The collision of global markets and social mood

Wednesday, October 13, 2010

Calibrating The Market

I love the Fed's latest statement regarding QE:

". . . members wanted to consider further the most effective framework for calibrating and communicating any additional steps to provide such stimulus."

While the pundits surmise that the word calibrate means the Fed is simply deciding how much stuff it's going to purchase, I feel the Fed is trying to figure out just how, as if it's in over its head.

The Fed is starting to hesitate. Its bluff has been called. And it doesn't know how to play its hand.

But its members sure do know how to talk. Chairman Bernanke especially. He calibrated his big 8:15 am speech in Boston on Friday to coincide with options expiration for maximum impact.

It's no coincidence that he's speaking then. S&P options expire in the morning. Like any good Fed chairman, he loves to try to inflict as much pain as possible on the people that make his life miserable. The ones that won't get in line when they're supposed to. The ones that need to be perpetually jawboned whenever their belief in Fed omnipotence wavers. The ones that need constant placating with more and more easy money. But one of these days, he'll stumble. He'll show up at the big gunfight with a butter knife. And the grand illusion will be over.

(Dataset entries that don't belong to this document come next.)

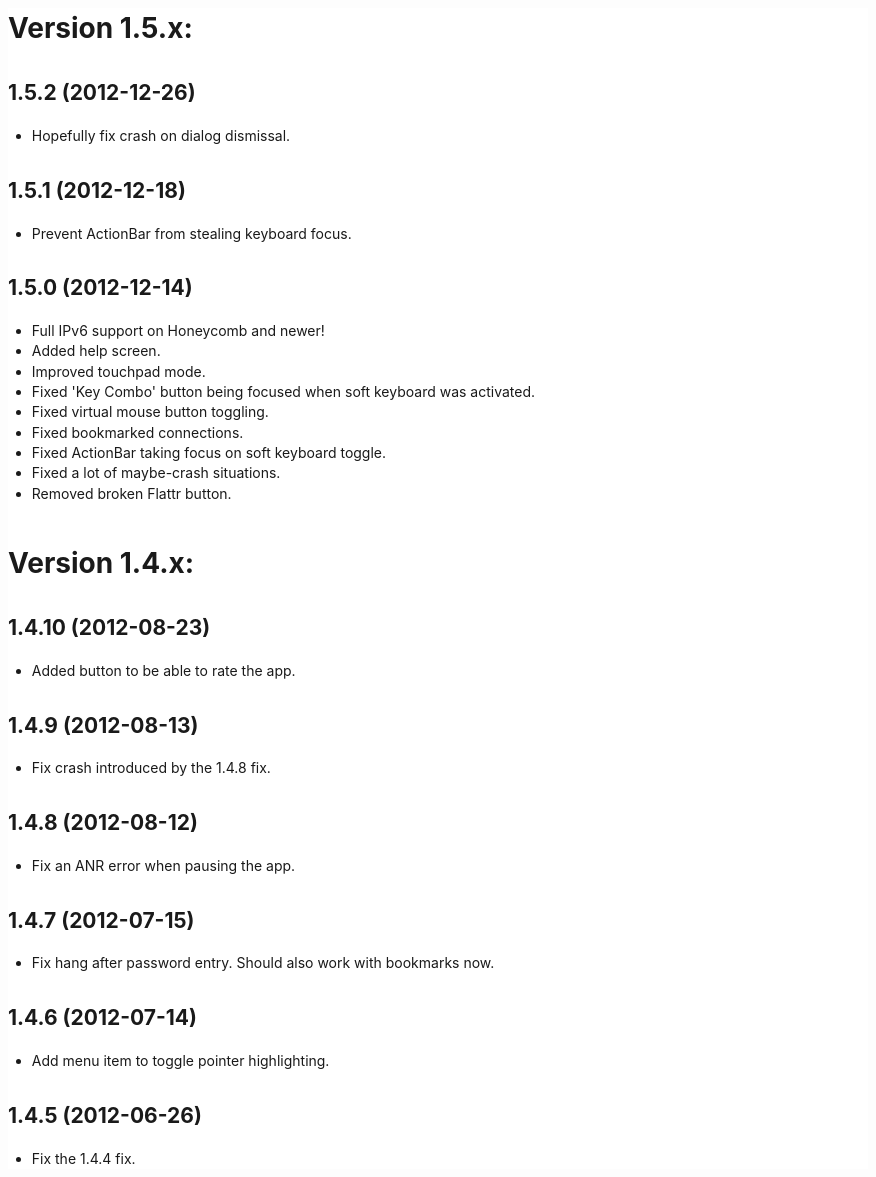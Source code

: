 # Version 1.5.x:

## 1.5.2 (2012-12-26)

- Hopefully fix crash on dialog dismissal.

## 1.5.1 (2012-12-18)

- Prevent ActionBar from stealing keyboard focus.

## 1.5.0 (2012-12-14)

- Full IPv6 support on Honeycomb and newer!
- Added help screen.
- Improved touchpad mode.
- Fixed 'Key Combo' button being focused when soft keyboard was activated.
- Fixed virtual mouse button toggling.
- Fixed bookmarked connections.
- Fixed ActionBar taking focus on soft keyboard toggle.
- Fixed a lot of maybe-crash situations.
- Removed broken Flattr button.

# Version 1.4.x:

## 1.4.10 (2012-08-23)

- Added button to be able to rate the app.

## 1.4.9 (2012-08-13)

- Fix crash introduced by the 1.4.8 fix.

## 1.4.8 (2012-08-12)

- Fix an ANR error when pausing the app.

## 1.4.7 (2012-07-15)

- Fix hang after password entry. Should also work with bookmarks now.

## 1.4.6 (2012-07-14)

- Add menu item to toggle pointer highlighting.

## 1.4.5 (2012-06-26)

- Fix the 1.4.4 fix.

As for today's action in the S&P, the .786 fib level of 1181.50 was exceeded yet the index closed beneath it. This together with the VIX hitting a fresh low this morning and then closing back inside its 2 standard deviation band, as well as the dollar which looks poised for one last down thrust below 77 . . . all this has me on high alert. I would love to see another marginal high in the S&P coupled with a slightly higher VIX and a barely noticed rejection of the next low in the dollar while everyone is preoccupied with Big Ben in Boston.